Required work:
Your answer should consist of the lines in the listing that hold "developers".

++++ Information ++++

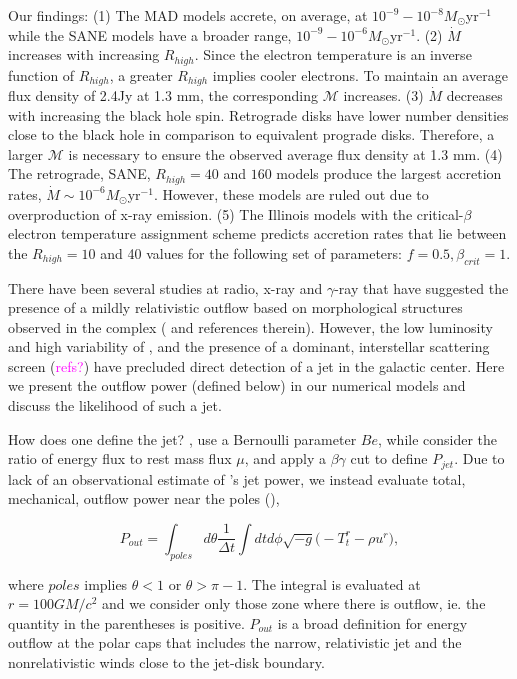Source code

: Our findings: (1) The MAD models accrete, on average, at $10^{-9}-10^{-8} M_{\odot}$yr$^{-1}$ while the SANE models have a broader range, $10^{-9}-10^{-6} M_{\odot}$yr$^{-1}$. (2) $\dot{M}$ increases with increasing $R_{high}$. Since the electron temperature is an inverse function of $R_{high}$, a greater $R_{high}$ implies cooler electrons. To maintain an average flux density of 2.4Jy at 1.3 mm, the corresponding $\mathcal{M}$ increases. (3) $\dot{M}$ decreases with increasing the black hole spin. Retrograde disks have lower number densities close to the black hole in comparison to equivalent prograde disks. Therefore, a larger $\mathcal{M}$ is necessary to ensure the observed average flux density at 1.3 mm. (4) The retrograde, SANE, $R_{high}=40$ and $160$ models produce the largest accretion rates, $\dot{M}\sim 10^{-6}M_{\odot}$yr$^{-1}$. However, these models are ruled out due to overproduction of x-ray emission. (5) The Illinois models with the critical-$\beta$ electron temperature assignment scheme predicts accretion rates that lie between the $R_{high}=10$ and 40 values for the following set of parameters: $f=0.5, \beta_{crit}=1$.

There have been several studies at radio, x-ray and $\gamma$-ray that have suggested the presence of a mildly relativistic outflow  based on morphological structures observed in the \sgra complex (\citealt{2012AAS...22051303S,Li_2013,2019ApJ...875...44Z} and references therein). However, the low luminosity and high variability of \sgra, and the presence of a dominant, interstellar scattering screen (\textcolor{magenta}{refs?}) have precluded direct detection of a jet in the galactic center. Here we present the outflow power (defined below) in our numerical models and discuss the likelihood of such a jet.

How does one define the jet? \citet{refId0}, \citet{2014A&A...570A...7M} use a Bernoulli parameter $Be$, while \citealt{10.1111/j.1365-2966.2012.22002.x} consider the ratio of energy flux to rest mass flux $\mu$, and \citet{M87PaperV} apply a $\beta\gamma$ cut to define $P_{jet}$. Due to lack of an observational estimate of \sgra's jet power, we instead evaluate total, mechanical, outflow power near the poles (\cite{M87PaperV}),

\begin{equation}
    P_{out} = \int_{poles}d\theta\frac{1}{\Delta t}\int dtd\phi\sqrt{-g}\big(-T^{r}_{t}-\rho u^{r}\big),
\end{equation}

where $poles$ implies $\theta<1$ or $\theta>\pi-1$. The integral is evaluated at $r=100GM/c^{2}$ and we consider only those zone where there is outflow, ie. the quantity in the parentheses is positive. $P_{out}$ is a broad definition for energy outflow at the polar caps that includes the narrow, relativistic jet and the nonrelativistic winds close to the jet-disk boundary.

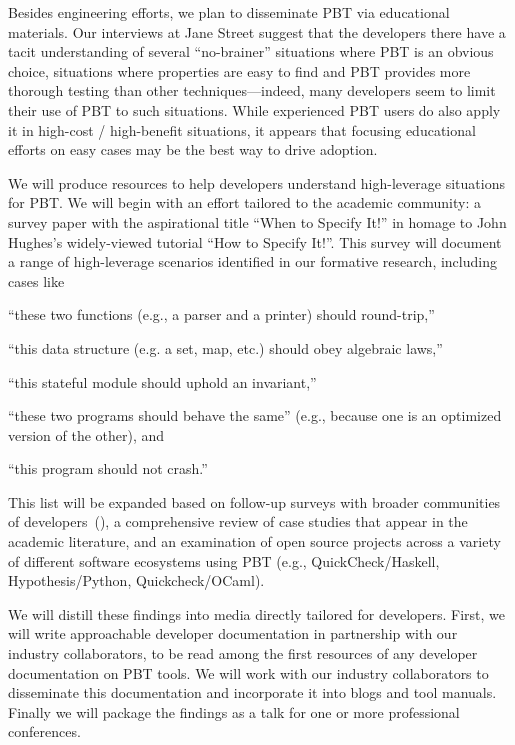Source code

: %
Besides engineering efforts, we plan to disseminate PBT via
educational materials.
Our interviews at Jane Street suggest that the developers there
have a tacit
understanding of several ``no-brainer'' situations where PBT is an obvious
choice, situations where properties are easy to find and PBT provides
more thorough testing than other techniques---indeed, many developers
seem to limit their use of PBT to such situations.
While experienced PBT users do also apply it in
high-cost / high-benefit situations, it appears that
focusing educational efforts on easy cases may be the best way to
drive adoption.

We will produce resources to help developers understand
high-leverage situations for PBT. We will begin with an effort
tailored to the academic community: a survey paper with the
aspirational title ``When to Specify It!'' in homage to John Hughes's
widely-viewed tutorial ``How to Specify It!''. This survey will
document a  range of high-leverage scenarios identified in our formative
research, including cases like
\begin{enumerate*}[label=(\arabic{enumi})]
\item ``these two functions (e.g., a parser and a printer) should round-trip,''
\item ``this data structure (e.g. a set, map, etc.) should obey algebraic laws,''
\item ``this stateful module should uphold an invariant,''
\item ``these two programs should behave the same'' (e.g., because one
is an optimized version of the other),
and
\item ``this program should not crash.''
\end{enumerate*}
This list will be expanded based on follow-up surveys with broader
communities of developers~(), a comprehensive
review of case studies that appear in
the academic literature, and an examination of open source projects across a
variety of different software ecosystems using PBT (e.g.,
QuickCheck/Haskell, Hypothesis/Python, Quickcheck/OCaml).

We will distill these findings
into media directly tailored for developers. First, we will write
approachable developer documentation in partnership with our industry
collaborators, to be read among the first resources of any developer
documentation on PBT tools. We will work with our industry collaborators to
disseminate this documentation and incorporate it into blogs and tool
manuals. Finally we will package the findings as a talk for one or more
professional conferences.

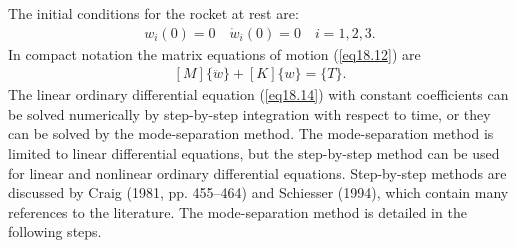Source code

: \documentclass{AeroStructure-ERJohnson}
\begin{document}
The initial conditions for the rocket at rest are:
\begin{align}\label{eq18.13}
w_{i}(0)=0 \quad \dot{w}_{i}(0)=0 \quad i=1,2,3.
\end{align}
In compact notation the matrix equations of motion (\ref{eq18.12}) are
\begin{align}\label{eq18.14}
[M]\{\ddot{w}\}+[K]\{{w}\}=\{T\}.
\end{align}
The linear ordinary differential equation (\ref{eq18.14}) with constant coefficients can be solved numerically by step-by-step integration with respect to time, or they can be solved by the mode-separation method. The mode-separation method is limited to linear differential equations, but the step-by-step method can be used for linear and nonlinear ordinary differential equations. Step-by-step methods are discussed by Craig (1981, pp. 455--464) and Schiesser (1994), which contain many references to the literature. The mode-separation method is detailed in the following steps.
\end{document}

++++

Answer for this exercise:
Our interviews at Jane Street suggest that the developers there
more thorough testing than other techniques---indeed, many developers
We will produce resources to help developers understand
communities of developers~(), a comprehensive
into media directly tailored for developers. First, we will write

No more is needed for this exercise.